But the real question we ought to answer is this: What exactly is “cheating” when it comes to testing our kids?  When do we cross the line from stealing the catcher’s signs or corking the bats– to intentionally losing the World Series on a bribe?

This week, for example, I discovered the extreme degree to which many of the schools in my district are engaging in test prep with only three weeks remaining until the California Standards Test.  Test prep includes practicing sample test items and drilling in the strategies for how to select a correct answer in a multiple choice item.  The entire school throws out the rest of the curriculum and locks in on a single imperative.  All day.  Every day.  It’s legal.  Even encouraged with a wink– because it can definitely inflate results.

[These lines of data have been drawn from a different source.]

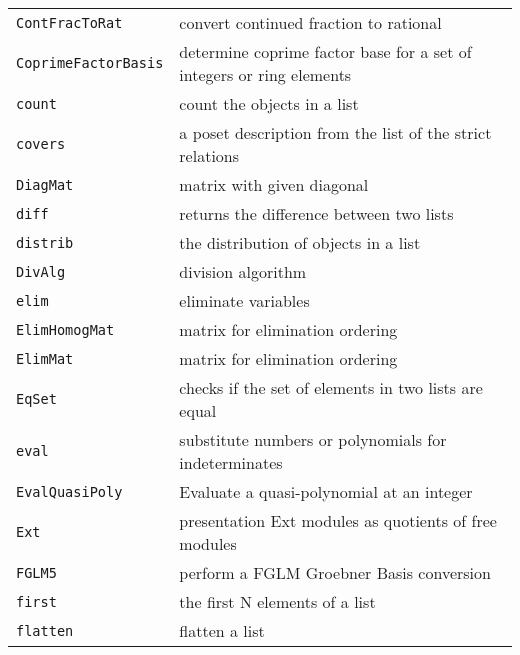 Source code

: \documentclass[a4paper]{mybook}
\begin{document}
\begin{center}
\begin{longtable}{ll}
{\verb~ContFracToRat~} &
      convert continued fraction to rational\\
   
{\verb~CoprimeFactorBasis~} &
      determine coprime factor base for a set of integers or ring elements\\
   
{\verb~count~} &
      count the objects in a list\\
   
{\verb~covers~} &
      a poset description from the list of the strict relations\\
   
{\verb~DiagMat~} &
      matrix with given diagonal\\
   
{\verb~diff~} &
      returns the difference between two lists\\
   
{\verb~distrib~} &
      the distribution of objects in a list\\
   
{\verb~DivAlg~} &
      division algorithm\\
   
{\verb~elim~} &
      eliminate variables\\
   
{\verb~ElimHomogMat~} &
      matrix for elimination ordering\\
   
{\verb~ElimMat~} &
      matrix for elimination ordering\\
   
{\verb~EqSet~} &
      checks if the set of elements in two lists are equal\\
   
{\verb~eval~} &
      substitute numbers or polynomials for indeterminates\\
   
{\verb~EvalQuasiPoly~} &
      Evaluate a quasi-polynomial at an integer\\
   
{\verb~Ext~} &
      presentation Ext modules as quotients of free modules\\
   
{\verb~FGLM5~} &
      perform a FGLM Groebner Basis conversion\\
   
{\verb~first~} &
      the first N elements of a list\\
   
{\verb~flatten~} &
      flatten a list\\
   

\end{longtable}
\end{center}
\end{document}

But it’s not good teaching.  It’s not good for our kids.  It doesn’t advance learning.  It doesn’t promote thinking or collaboration or communication or entrepreneurialism or any of the other 21st century skills that will soon be treated as the coin of the realm when the Common Core is ushered in.  In fact, devoting any more time at all to the various state assessment  packages that are now all but obsolete… seems to be the worst form of cheating.  It’s cheating our students of their time for authentic learning. Wasted days and weeks and months in pursuit of a mission that has nothing to do with our children’s future.

So ok… “test prep strategies “are not quite the same as calling for pizzas as you hunker down and change all of your students’ test booklets to reflect correct answers… but it’s still a hoax to pretend high test scores mean our kids are actually  learning.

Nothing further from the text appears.